■ Provided material
%%
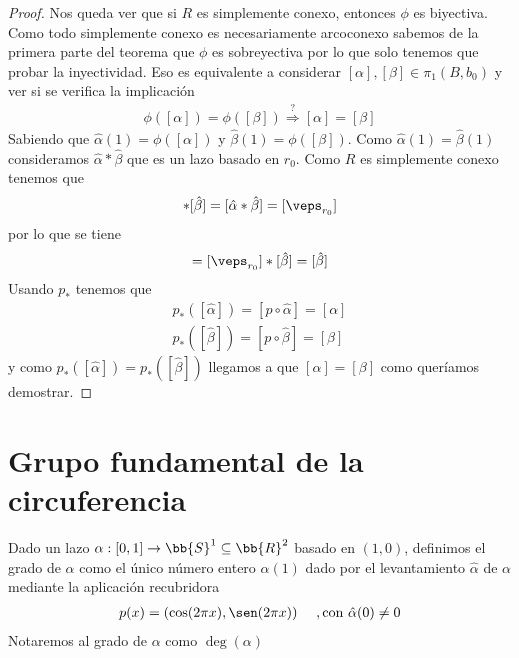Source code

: \begin{teo}
\begin{proof}
        Nos queda ver que si $R$ es simplemente conexo, entonces $\phi$ es biyectiva. Como todo simplemente conexo es necesariamente arcoconexo sabemos de la primera parte del teorema que $\phi$ es sobreyectiva por lo que solo tenemos que probar la inyectividad. Eso es equivalente a considerar $[\alpha],[\beta]\in \pi_1(B,b_0)$ y ver si se verifica la implicación
        \begin{gather*}
             \phi([\alpha]) = \phi([\beta]) \overset{?}{\Rightarrow} [\alpha]=[\beta]
        \end{gather*}
        Sabiendo que $\hat{\alpha}(1) = \phi([\alpha])$ y $\hat{\beta}(1) = \phi([\beta])$. Como $\hat{\alpha}(1)=\hat{\beta}(1)$ consideramos $\hat{\alpha} \ast \hat{\beta}$ que es un lazo basado en $r_0$. Como $R$ es simplemente conexo tenemos que
        \begin{gather*}
            [\hat{\alpha}] \ast [\hat{\beta}] = [\hat{\alpha} \ast \hat{\beta}] = [\veps_{r_0}]
        \end{gather*}
        por lo que se tiene 
        \begin{gather*}
            [\hat{\alpha}] = [\veps_{r_0}] \ast [\hat{\beta}] = [\hat{\beta}]
        \end{gather*}
        Usando $p_*$ tenemos que
        \begin{gather*}
            p_*([\hat{\alpha}]) = [p\circ \hat{\alpha}] = [\alpha]\\
            p_*([\hat{\beta}]) = [p\circ \hat{\beta}] = [\beta]
        \end{gather*}
        y como $p_*([\hat{\alpha}]) = p_*([\hat{\beta}])$ llegamos a que $[\alpha] = [\beta]$ como queríamos demostrar.
    \end{proof}
\end{teo}

\section{Grupo fundamental de la circuferencia}

\begin{definicion}
    Dado un lazo $\alpha:[0,1]\to \bb{S}^1 \subseteq \bb{R}^2$ basado en $(1,0)$, definimos el grado de $\alpha$ como el único número entero $\hat{\alpha}(1)$ dado por el levantamiento $\hat{\alpha}$ de $\alpha$ mediante la aplicación recubridora
    \begin{gather*}
        p(x) = (\cos(2\pi x), \sen(2\pi x))\ \ \ \ , \text{con }\hat{\alpha}(0) \neq 0
    \end{gather*}
    Notaremos al grado de $\alpha$ como $\deg(\alpha)$
\end{definicion}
%%
Work out how many lines in the entries contain the string "lazo", then reply with that number and nothing more.

2